To make proper use of extended-precision math, it's necessary that a language support a type which can be used to store the result of intermediate computations, and can be substituted for the expressions yielding those results. Thus, given:
void print_dist_squared(double x1, double y1, double x2, double y2)
{
printf("%12.6f", (x2-x1)*(x2-x1)+(y2-y1)*(y2-y1));
}
there should be some type that could be used to capture and replace the common sub-expressions x2-x1
and y2-y1
, allowing the code to be rewritten as:
void print_dist_squared(double x1, double y1, double x2, double y2)
{
some_type dx = x2-x1;
some_type dy = y2-y1;
printf("%12.6f", dx*dx + dy*dy);
}
without altering the semantics of the program. Unfortunately, ANSI C failed to specify any type which could be used for some_type
on platforms which perform extended-precision calculations, and it became far more common to blame Intel for the existence of extended-precision types than to blame ANSI's botched support.
In fact, extended-precision types have just as much value on platforms without floating-point units as they do on x87 processors, since on such processors a computation like x+y+z would entail the following steps:
- Unpack the mantissa, exponent, and possibly sign of x into separate registers (exponent and sign can often "double-bunk")
- Unpack y likewise.
- Right-shift the mantissa of the value with the lower exponent, if any, and then add or subtract the values.
- In case x and y had different signs, left-shift the mantissa until the leftmost bit is 1 and adjust the exponent appropriately.
- Pack the exponent and mantissa back into double format.
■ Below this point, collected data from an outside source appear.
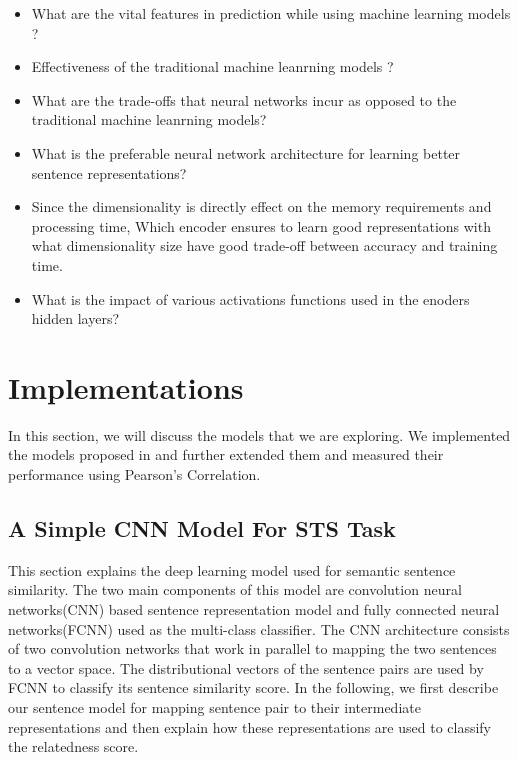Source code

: \documentclass[12pt]{article} %
\begin{document}
\begin{itemize}
	\item What are the vital features in prediction while using machine learning models ?
	\item Effectiveness of the traditional machine leanrning models ?
	\item What are the trade-offs that neural networks
	incur as opposed to the traditional machine leanrning models?
	\item What is the preferable neural network architecture for learning better sentence representations? 
	\item Since the dimensionality is directly effect on the memory requirements and processing time, Which encoder ensures to learn good representations with what dimensionality size have good trade-off between accuracy and training time. 
	\item What is the impact of various activations functions used in the enoders hidden layers?
\end{itemize} 




 
	 
	 
	 
	 

\section{Implementations}
	In this section, we will discuss the models that we are exploring. We implemented the models proposed in \cite{shao2017hcti} and further extended them and measured their performance using Pearson's Correlation.
	
	\subsection{A Simple CNN Model For STS Task}
		This section explains the deep learning model used for semantic sentence similarity. The two main components of this model are convolution neural networks(CNN) based sentence representation model and fully connected neural networks(FCNN) used as the multi-class classifier. The CNN architecture consists of two convolution networks that work in parallel to mapping the two sentences to a vector space. The distributional vectors of the sentence pairs are used by FCNN to classify its sentence similarity score. In the following, we first describe our sentence model for mapping sentence pair to their intermediate representations and then explain how these representations are used to classify the relatedness score.
	
\end{document}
- Unpack the that temporary result.
- Unpack z.
- Right-shift the mantissa of the value with the lower exponent, if any, and then add or subtract the values.
- In case the earlier result and z had different signs, left-shift the mantissa until the leftmost bit is 1 and adjust the exponent appropriately.
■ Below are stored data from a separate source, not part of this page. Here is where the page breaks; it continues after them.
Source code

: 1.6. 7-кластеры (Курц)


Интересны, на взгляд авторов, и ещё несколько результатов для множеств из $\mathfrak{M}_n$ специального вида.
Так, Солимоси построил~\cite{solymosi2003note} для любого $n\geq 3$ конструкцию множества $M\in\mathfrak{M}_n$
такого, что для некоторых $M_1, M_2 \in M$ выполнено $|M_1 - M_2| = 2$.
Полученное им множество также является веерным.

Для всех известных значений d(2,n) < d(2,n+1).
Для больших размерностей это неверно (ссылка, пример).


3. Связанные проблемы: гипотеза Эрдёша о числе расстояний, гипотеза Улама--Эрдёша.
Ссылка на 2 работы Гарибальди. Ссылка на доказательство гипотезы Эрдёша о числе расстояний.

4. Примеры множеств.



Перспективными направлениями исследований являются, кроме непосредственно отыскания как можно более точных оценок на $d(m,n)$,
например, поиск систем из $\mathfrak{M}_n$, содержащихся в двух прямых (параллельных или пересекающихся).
- Pack the exponent and mantissa back into double format.
Using an extended-precision type will allow steps 4, 5, and 6 to be eliminated. Since a 53-bit mantissa is too large to fit in less than four 16-bit registers or two 32-bit registers, performing an addition with a 64-bit mantissa isn't any slower than using a 53-bit mantissa, so using extended-precision math offers faster computation with no downside in a language which supports a proper type to hold temporary results. There is no reason to fault Intel for providing an FPU which could perform floating-point math in the fashion that was also the most efficient method on non-FPU chips.